La inyección de capital por 73 mil 500 millones de pesos a Pemex es insuficiente para sacarla de su problema financiero, coincidieron especialistas en el sector energético. Además, destacaron, no hay un plan para atacar sus grandes males: la corrupción, las malas gestiones y la enorme plantilla laboral, protegida en su mayoría por un sindicato cuestionado y que lidera el priista Carlos Romero Deschamps, considerado por diversos medios y organizaciones civiles como uno de los políticos más corruptos de México.

Foto: Pemex

En septiembre pasado, el sindicato petrolero, que lidera el priita Carlos Romero Deschamps, renovó y mejoróa las condiciones del Contrato Colectivo de Trabajo con Pemex, entonces presidida por Emilio Lozoya. Foto: Pemex

Ciudad de México, 14 de abril (SinEmbargo).– El anuncio del rescate temporal de Petróleos Mexicanos (Pemex) por parte del Gobierno federal, con una inversión de 73 mil 500 millones de pesos, fue considerado por analistas como una inyección que sólo reducirá la fiebre del enfermo pero, de ningún modo, acabará con la grave infección que se ha propagado en todo el corporativo, y que es generada principalmente por la corrupción y las malas gestiones.
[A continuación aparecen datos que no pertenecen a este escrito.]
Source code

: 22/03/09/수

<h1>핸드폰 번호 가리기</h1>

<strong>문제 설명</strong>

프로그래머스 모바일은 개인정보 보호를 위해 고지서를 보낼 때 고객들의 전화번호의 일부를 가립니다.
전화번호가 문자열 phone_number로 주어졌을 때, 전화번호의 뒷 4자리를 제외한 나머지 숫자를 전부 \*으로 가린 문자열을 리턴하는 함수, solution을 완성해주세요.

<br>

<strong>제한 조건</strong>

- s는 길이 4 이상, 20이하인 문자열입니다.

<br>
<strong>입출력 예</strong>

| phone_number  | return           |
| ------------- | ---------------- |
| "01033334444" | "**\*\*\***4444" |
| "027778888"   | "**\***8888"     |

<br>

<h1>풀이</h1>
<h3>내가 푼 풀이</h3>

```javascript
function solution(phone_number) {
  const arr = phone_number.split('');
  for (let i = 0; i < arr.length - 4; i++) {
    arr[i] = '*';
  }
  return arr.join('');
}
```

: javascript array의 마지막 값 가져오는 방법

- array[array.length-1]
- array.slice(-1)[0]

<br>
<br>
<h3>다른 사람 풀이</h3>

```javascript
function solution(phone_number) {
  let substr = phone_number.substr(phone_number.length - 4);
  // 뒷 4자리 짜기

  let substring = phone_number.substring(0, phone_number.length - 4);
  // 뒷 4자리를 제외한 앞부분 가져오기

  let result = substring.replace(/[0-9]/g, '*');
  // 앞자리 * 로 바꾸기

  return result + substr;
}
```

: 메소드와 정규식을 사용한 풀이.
La capitalización por 73 mil 500 millones de pesos a Petróleos Mexicanos permitirá a la empresa resolver su problema de liquidez de corto plazo y pagar parte de la deuda por 147 mil millones de pesos a sus proveedores, dijo el especialista en sector energético Arturo Carranza . Sin embargo, destacó, la petrolera tiene problemas más importantes que incluso la falta de dinero.

La firma, añadió, necesita revisar su gestión y transparentar sus cuentas. También restituir sus reservas petroleras y revertir la caída en su producción, y para eso necesita “asociarse con particulares en el desarrollo de proyectos de exploración”.

En el primer bimestre de 2016, Pemex produjo 2 mil 267 millones de barriles diarios frente a los 2 mil 302 miles de barriles diarios que produjo en el mismo periodo del año pasado.

Asimismo, como parte de la reducción de su pasivo circulante solicitada por el Gobierno federal, la compañía deberá buscar acuerdos con su plantilla laboral para dar pensiones y jubilaciones acordes con la realidad que vive. Esa adaptación, expuso Carranza, le permitirá no absorber todo el costo de este tipo de cuentas.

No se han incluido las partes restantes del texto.